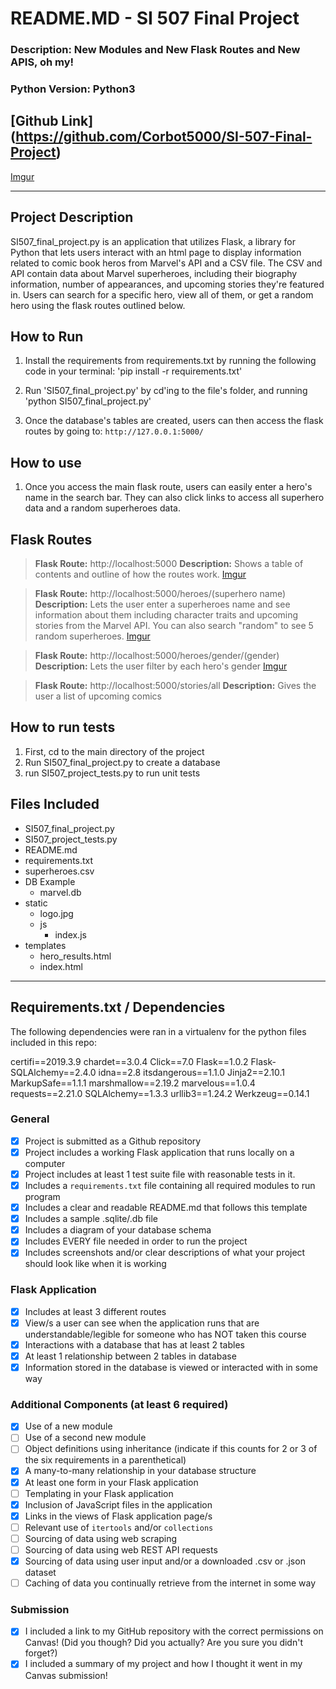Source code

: # README.MD - SI 507 Final Project
### Description: New Modules and New Flask Routes and New APIS, oh my!
### Python Version: Python3

[Github Link] (https://github.com/Corbot5000/SI-507-Final-Project)
---

[Imgur](https://i.imgur.com/L2HUSA2.png)

---
## Project Description

SI507_final_project.py is an application that utilizes Flask, a library for Python that lets users interact with an html page to display information related to comic book heros from Marvel's API and a CSV file. The CSV and API contain data about Marvel superheroes, including their biography information, number of appearances, and upcoming stories they're featured in. Users can search for a specific hero, view all of them, or get a random hero using the flask routes outlined below.

## How to Run

1. Install the requirements from requirements.txt by running the following code in your terminal: 'pip install -r requirements.txt' 

2. Run 'SI507_final_project.py' by cd'ing to the file's folder, and running 'python SI507_final_project.py'

3. Once the database's tables are created, users can then access the flask routes by going to: ``http://127.0.0.1:5000/``

## How to use

1. Once you access the main flask route, users can easily enter a hero's name in the search bar. They can also click links to access all superhero data and a random superheroes data.

## Flask Routes

> **Flask Route:** http://localhost:5000 **Description:** Shows a table of contents and outline of how the routes work.
[Imgur](https://i.imgur.com/L2HUSA2.png)

> **Flask Route:** http://localhost:5000/heroes/(superhero name) **Description:** Lets the user enter a superheroes name and see information about them including character traits and upcoming stories from the Marvel API. You can also search "random" to see 5 random superheroes.
[Imgur](https://i.imgur.com/7TVHuN6.png)

> **Flask Route:** http://localhost:5000/heroes/gender/(gender) **Description:** Lets the user filter by each hero's gender
[Imgur](https://i.imgur.com/Jurdga4.png)

> **Flask Route:** http://localhost:5000/stories/all **Description:** Gives the user a list of upcoming comics

## How to run tests
1. First, cd to the main directory of the project
2. Run SI507_final_project.py to create a database
3. run SI507_project_tests.py to run unit tests

## Files Included
- SI507_final_project.py
- SI507_project_tests.py
- README.md
- requirements.txt
- superheroes.csv
- DB Example
    - marvel.db
- static
    - logo.jpg
    - js
        - index.js
- templates
    - hero_results.html
    - index.html

---
## Requirements.txt / Dependencies

The following dependencies were ran in a virtualenv for the python files included in this repo:

certifi==2019.3.9
chardet==3.0.4
Click==7.0
Flask==1.0.2
Flask-SQLAlchemy==2.4.0
idna==2.8
itsdangerous==1.1.0
Jinja2==2.10.1
MarkupSafe==1.1.1
marshmallow==2.19.2
marvelous==1.0.4
requests==2.21.0
SQLAlchemy==1.3.3
urllib3==1.24.2
Werkzeug==0.14.1


### General
-  [x] Project is submitted as a Github repository
-  [x] Project includes a working Flask application that runs locally on a computer
-  [x] Project includes at least 1 test suite file with reasonable tests 
in it.
-  [x] Includes a `requirements.txt` file containing all required modules 
to run program
-  [x] Includes a clear and readable README.md that follows this template
-  [x] Includes a sample .sqlite/.db file
-  [x] Includes a diagram of your database schema
-  [x] Includes EVERY file needed in order to run the project
-  [x] Includes screenshots and/or clear descriptions of what your project should look like when it is working

### Flask Application
-  [X] Includes at least 3 different routes
-  [X] View/s a user can see when the application runs that are 
understandable/legible for someone who has NOT taken this course
-  [X] Interactions with a database that has at least 2 tables
-  [X] At least 1 relationship between 2 tables in database
-  [X] Information stored in the database is viewed or interacted with in some way

### Additional Components (at least 6 required)
-  [X] Use of a new module
-  [ ] Use of a second new module
-  [ ] Object definitions using inheritance (indicate if this counts for 2 
or 3 of the six requirements in a parenthetical)
-  [X] A many-to-many relationship in your database structure
-  [X] At least one form in your Flask application
-  [ ] Templating in your Flask application
-  [X] Inclusion of JavaScript files in the application
-  [X] Links in the views of Flask application page/s
-  [ ] Relevant use of `itertools` and/or `collections`
-  [ ] Sourcing of data using web scraping
-  [ ] Sourcing of data using web REST API requests
-  [X] Sourcing of data using user input and/or a downloaded .csv or .json 
dataset
-  [ ] Caching of data you continually retrieve from the internet in some way

### Submission
-  [X] I included a link to my GitHub repository with the correct 
permissions on Canvas! (Did you though? Did you actually? Are you sure you didn't forget?)
-  [X] I included a summary of my project and how I thought it went in my Canvas submission!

Directions for this task: Return only the stretch of the material above from the line holding "### Additional Components" through the line holding "in the application", copied exactly.

Answer box:
### Additional Components (at least 6 required)
-  [X] Use of a new module
-  [ ] Use of a second new module
-  [ ] Object definitions using inheritance (indicate if this counts for 2 
or 3 of the six requirements in a parenthetical)
-  [X] A many-to-many relationship in your database structure
-  [X] At least one form in your Flask application
-  [ ] Templating in your Flask application
-  [X] Inclusion of JavaScript files in the application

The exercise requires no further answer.